You’ve dedicated thousands of hours to researching the word “Ku-ring-gai”. Why?

In 2017 I saw a story published in the Newcastle Herald, “Guringai and Awabakal Native Title claim from Sydney to Newcastle”. The claim being made was that Guringai People had Native Title rights from north of Newcastle, in Maitland, all the way to the Northern Beaches, down to Mona Vale and across to Hornsby. That instantly rang alarm bells because it’s simply not correct. I thought, where are they getting “Guringai” from? My Country is Guringai and we are very much north of the Hunter River. What’s going on here? I started researching what might have led to all this confusion, and this is where the word “Ku-ring-gai” started to show up as a piece of the puzzle.


What did you find?

The misunderstandings and misnomers can all be traced back to two things; 1. John Fraser, an influential man in late 19th century Sydney who fancied himself a cunning linguist; 2. Speed and Sound – First Australians spoke far too quickly for the boat people arrivals to keep up, and they had great difficulty picking up the subtle, nuanced differences between C, G, and K sounds.


You’ve lost me.

Well, it goes like this. There were lots of early white settlers with extreme dedication to accurately recording the array of First Australian languages, tribal groups, clans, regions, and they did an amazing job. In many ways it’s thanks to them that my very own Guringai history can be traced back to 1826, to Port Stephens, and to my great, great, great grandfather, Jack Mulingat (‘Lightning’) Cook (Pictured top left back row). If you check the record books though, there are all manner of individual tribes, languages, regions, and NONE of them have the name “Ku-ring-gai.”

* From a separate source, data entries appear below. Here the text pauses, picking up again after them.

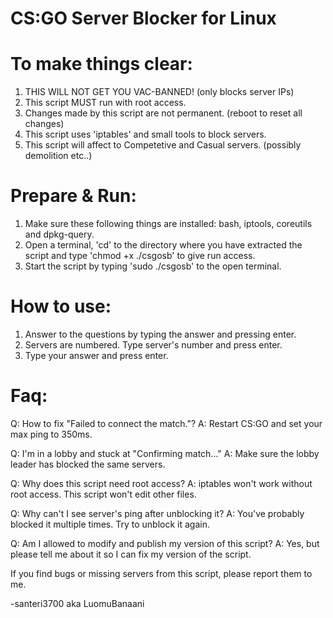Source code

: # CS:GO Server Blocker for Linux

# To make things clear:

1. THIS WILL NOT GET YOU VAC-BANNED! (only blocks server IPs)
2. This script MUST run with root access.
3. Changes made by this script are not permanent. (reboot to reset all changes)
4. This script uses 'iptables' and small tools to block servers.
5. This script will affect to Competetive and Casual servers. (possibly demolition etc..)

# Prepare & Run:

1. Make sure these following things are installed: bash, iptools, coreutils and dpkg-query.
2. Open a terminal, 'cd' to the directory where you have extracted the script 
and type 'chmod +x ./csgosb' to give run access.
3. Start the script by typing 'sudo ./csgosb' to the open terminal.

# How to use:

1. Answer to the questions by typing the answer and pressing enter.
2. Servers are numbered. Type server's number and press enter.
3. Type your answer and press enter.

# Faq:

Q: How to fix "Failed to connect the match."?
A: Restart CS:GO and set your max ping to 350ms.

Q: I'm in a lobby and stuck at "Confirming match..."
A: Make sure the lobby leader has blocked the same servers.

Q: Why does this script need root access?
A: iptables won't work without root access. This script won't edit other files.

Q: Why can't I see server's ping after unblocking it?
A: You've probably blocked it multiple times. Try to unblock it again.

Q: Am I allowed to modify and publish my version of this script?
A: Yes, but please tell me about it so I can fix my version of the script.

If you find bugs or missing servers from this script, please report them to me.

-santeri3700 aka LuomuBanaani
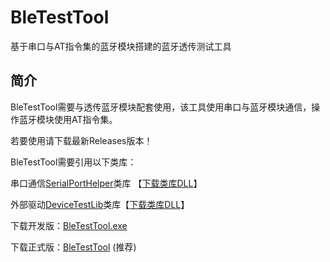 # BleTestTool
基于串口与AT指令集的蓝牙模块搭建的蓝牙透传测试工具

## 简介
BleTestTool需要与透传蓝牙模块配套使用，该工具使用串口与蓝牙模块通信，操作蓝牙模块使用AT指令集。

若要使用请下载最新Releases版本！

BleTestTool需要引用以下类库：

串口通信[SerialPortHelper](https://github.com/xiaoxinpro/SerialPortHelper)类库 【[下载类库DLL](https://raw.githubusercontent.com/xiaoxinpro/BleTestTool/master/BleTestTool/bin/Debug/SerialPortHelperLib.dll)】

外部驱动[DeviceTestLib](https://github.com/xiaoxinpro/BleTestTool/tree/master/DeviceTestLib)类库【[下载类库DLL](https://raw.githubusercontent.com/xiaoxinpro/BleTestTool/master/BleTestTool/bin/Debug/DeviceTestLib.dll)】

下载开发版：[BleTestTool.exe](https://raw.githubusercontent.com/xiaoxinpro/BleTestTool/master/BleTestTool/bin/Debug/BleTestTool.exe)

下载正式版：[BleTestTool](https://github.com/xiaoxinpro/BleTestTool/releases) (推荐)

So, what does Ku-ring-gai mean then?

It can mean, “a good camping place for the Koories” (Ref: J.F. Mann 1884-1907). It can describe, “the Senior Man of an Initiation Ceremony of the Yuin People, south of Sydney” (Ref: Native Tribes of South East Australia). Or, alternatively, in the Kutthung language it means “black duck.”


How then did this name become associated with the vast expanse of north-west Sydney? John Fraser was determined to name the region and he felt a self-ordained authority on correct language use, writing to the Sydney Morning Herald in 1890, “When the municipalities of the North Shore combine and adopt the native name of their district” He goes on to give an etymological masterclass “The C should give place to K, for C in English is a redundant letter, representing the sound either of K or of S, and should not be used here in our native words.”


A Guringai Warrior from Port Stephens area

The fact these “words” represent tribes and people who’d lived here for tens of thousands of years doesn’t strike John as important?

It doesn’t seem to, which is bizarre because his writings show he was very much aware of local tribe and language names, writing specifically, “I know the Guringai tribe occupy the whole of the east coast from the Hastings and the Manning down to the Hunter.” But then, knowing specifically Guringai people are nowhere near north-western Sydney, he perhaps just liked the sound of it, so he threw a K in front, instead of a G, hoped no one would notice and here we are, the name stuck for over a century, despite having no connection to the region and to the unique, individual groups of people who’ve lived here for thousands of years.


He just made the name up?

He just made it up.


Why is this so important for you to set straight?

Because it changes and affects everything of what the true Guringai have always known regarding our culture, language, location and teaching.


What’s the latest in terms of proper name recognition for your People?

7 Aboriginal Land Councils from Sydney to Port Stephens are in support of my findings, and many Councils from Sydney to Newcastle have corrected their council websites, as well as many schools, private business educators, and government departments also making changes to acknowledge Guringai are north of the Hunter River NSW.


How do you feel now knowing your research has played such a crucial role in correcting this historical, linguistic mistake?

It’s a great feeling that people are reading the evidence and research I have collected over many hours of reading old transcripts, but it’s also great to see real change being made, the truth being acknowledged, and the 19th century mistake indeed being corrected.